◆ **WHAT YOU ARE ASKED TO DO**:
Print the full set of records below, character for character and picture-free.

◆ **THE DATA**:

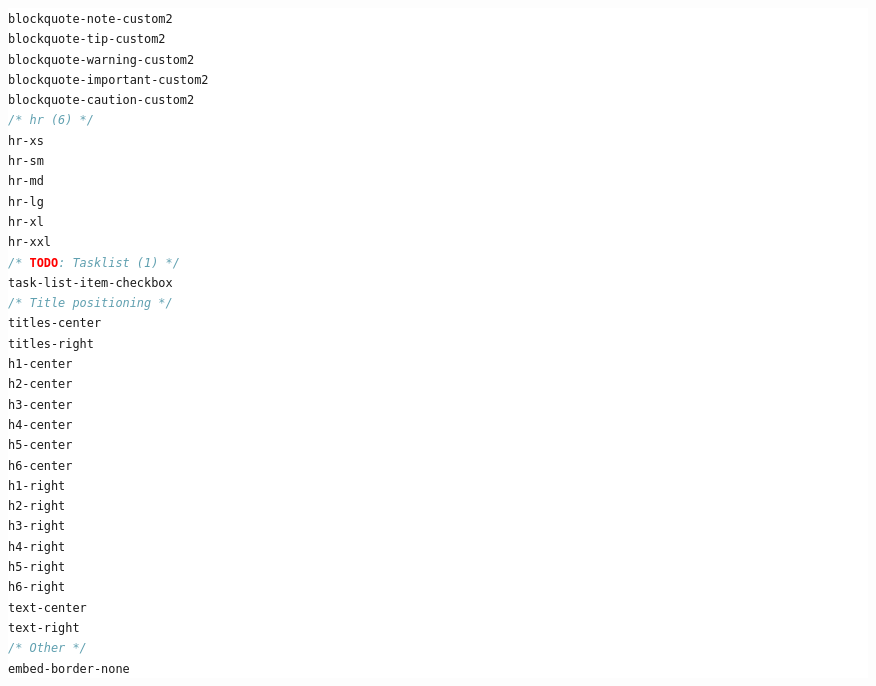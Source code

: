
 ```css
blockquote-note-custom2
blockquote-tip-custom2
blockquote-warning-custom2
blockquote-important-custom2
blockquote-caution-custom2
/* hr (6) */
hr-xs
hr-sm
hr-md
hr-lg
hr-xl
hr-xxl
/* TODO: Tasklist (1) */
task-list-item-checkbox
/* Title positioning */
titles-center
titles-right
h1-center
h2-center
h3-center
h4-center
h5-center
h6-center
h1-right
h2-right
h3-right
h4-right
h5-right
h6-right
text-center
text-right
/* Other */
embed-border-none
```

◆ **TASK RESULT**:
Source code

:
 ```css
blockquote-note-custom2
blockquote-tip-custom2
blockquote-warning-custom2
blockquote-important-custom2
blockquote-caution-custom2
/* hr (6) */
hr-xs
hr-sm
hr-md
hr-lg
hr-xl
hr-xxl
/* TODO: Tasklist (1) */
task-list-item-checkbox
/* Title positioning */
titles-center
titles-right
h1-center
h2-center
h3-center
h4-center
h5-center
h6-center
h1-right
h2-right
h3-right
h4-right
h5-right
h6-right
text-center
text-right
/* Other */
embed-border-none
```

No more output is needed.